Xinbi is a Chinese-language guarantee service that operates as a guarantee marketplace, primarily facilitating transactions between buyers and sellers of crypto-related services. It has been closely associated with scam and cybercrime enablement, including money laundering, illicit cash-out services, and fraud infrastructure.
2. What are Chinese-language guarantee services?
Chinese-language guarantee services act as informal escrow providers and marketplaces, hosting vendor listings, promotions, and wallet services. While they may advertise security or dispute resolution, many operate with minimal due diligence, making them attractive to illicit actors seeking fast and opaque fund movement.
3. Why did Telegram take action against guarantee services?
Telegram began shutting down guarantee services in spring 2025 following increased regulatory scrutiny, including the May 2025 FinCEN Section 311 finding targeting major Chinese-language escrow services. These actions marked the first major US financial system response focused specifically on this facilitator layer.
4. How did Xinbi respond to Telegram enforcement?
Xinbi adapted by maintaining its Telegram presence while simultaneously promoting a migration to the secure messaging app SafeW and launching a new wallet service, XinbiPay. This multi-platform approach helped preserve user access and transaction continuity.
5. What is SafeW, and why is it relevant?

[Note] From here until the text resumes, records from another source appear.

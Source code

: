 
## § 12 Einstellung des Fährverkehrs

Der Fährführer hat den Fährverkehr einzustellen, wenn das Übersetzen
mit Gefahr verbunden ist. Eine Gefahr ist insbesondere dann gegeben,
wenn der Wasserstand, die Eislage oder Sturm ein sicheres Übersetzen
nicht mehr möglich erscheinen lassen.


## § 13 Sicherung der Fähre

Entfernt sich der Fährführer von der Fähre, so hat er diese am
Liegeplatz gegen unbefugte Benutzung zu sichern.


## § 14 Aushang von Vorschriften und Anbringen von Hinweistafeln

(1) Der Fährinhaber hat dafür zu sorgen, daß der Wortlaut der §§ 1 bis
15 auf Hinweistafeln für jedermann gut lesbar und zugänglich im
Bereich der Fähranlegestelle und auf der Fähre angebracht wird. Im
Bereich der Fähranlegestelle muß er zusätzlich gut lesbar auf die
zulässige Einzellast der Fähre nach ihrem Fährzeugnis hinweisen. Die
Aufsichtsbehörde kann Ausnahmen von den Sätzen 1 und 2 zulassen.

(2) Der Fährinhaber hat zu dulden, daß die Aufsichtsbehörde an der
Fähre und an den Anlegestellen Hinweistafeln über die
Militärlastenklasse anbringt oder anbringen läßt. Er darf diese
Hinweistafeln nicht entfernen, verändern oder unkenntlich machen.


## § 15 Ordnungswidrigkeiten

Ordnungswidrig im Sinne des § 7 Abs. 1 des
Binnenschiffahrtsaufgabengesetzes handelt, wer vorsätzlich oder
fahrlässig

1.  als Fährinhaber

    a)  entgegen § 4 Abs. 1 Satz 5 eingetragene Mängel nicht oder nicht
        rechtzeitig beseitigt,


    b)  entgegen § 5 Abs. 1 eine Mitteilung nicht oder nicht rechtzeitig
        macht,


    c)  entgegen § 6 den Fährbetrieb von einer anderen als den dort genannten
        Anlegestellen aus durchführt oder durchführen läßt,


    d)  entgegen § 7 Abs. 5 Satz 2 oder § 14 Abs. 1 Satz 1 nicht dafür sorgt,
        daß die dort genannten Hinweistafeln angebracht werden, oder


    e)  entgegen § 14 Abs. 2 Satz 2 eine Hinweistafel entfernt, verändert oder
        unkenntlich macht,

SafeW is a secure messaging application that Xinbi promoted as an alternative coordination platform following Telegram enforcement. Its adoption illustrates how guarantee services increasingly diversify across platforms to reduce dependency on a single communication channel.
6. What is XinbiPay?
XinbiPay is a wallet service associated with Xinbi Guarantee that allows users to transact within Xinbi’s on-chain ecosystem. Like other guarantee-provided wallets, it does not appear to require meaningful Know Your Customer (KYC) checks, complicating attribution and tracing efforts.
7. What does on-chain data show about Xinbi’s activity after the crackdown?
On-chain analysis indicates that Xinbi experienced sustained and, in some periods, increased transaction volumes after the Telegram ban. Wallet inflows dipped briefly in December 2025 but surged in January 2026 as activity shifted more decisively to SafeW and XinbiPay.
8. How does Xinbi compare to other guarantee services like Huione or Tudou?
While Huione, Haowang, and Tudou have seen declining activity following enforcement actions, Xinbi has shown relative resilience. Its ability to migrate users and operations quickly appears to have contributed to continued growth.
9. Why are guarantee services difficult to disrupt?
Once funds enter a guarantee service’s on-chain network, they often move through internal wallet structures that obscure origin and destination. This makes tracing more challenging compared to transactions that pass directly through external wallets or regulated intermediaries.
10. Why do guarantee services matter for crypto crime prevention?
Guarantee services function as a critical facilitator layer for scams, money laundering, and cybercrime. Targeting these services can significantly degrade illicit actors’ ability to cash out and move funds, improving traceability and enforcement outcomes across the broader crypto ecosystem.